# PROBLEM DETAILS:
When you copy the entries, keep every word exactly as it stands.

________

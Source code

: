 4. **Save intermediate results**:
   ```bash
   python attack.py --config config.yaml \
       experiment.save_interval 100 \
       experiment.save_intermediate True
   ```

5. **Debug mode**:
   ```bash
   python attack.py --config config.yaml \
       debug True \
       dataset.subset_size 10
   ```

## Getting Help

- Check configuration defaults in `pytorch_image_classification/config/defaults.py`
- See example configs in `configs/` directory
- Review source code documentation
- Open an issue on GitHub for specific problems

________

# ANSWER SPACE:
Source code

: 4. **Save intermediate results**:
   ```bash
   python attack.py --config config.yaml \
       experiment.save_interval 100 \
       experiment.save_intermediate True
   ```

5. **Debug mode**:
   ```bash
   python attack.py --config config.yaml \
       debug True \
       dataset.subset_size 10
   ```

## Getting Help

- Check configuration defaults in `pytorch_image_classification/config/defaults.py`
- See example configs in `configs/` directory
- Review source code documentation
- Open an issue on GitHub for specific problems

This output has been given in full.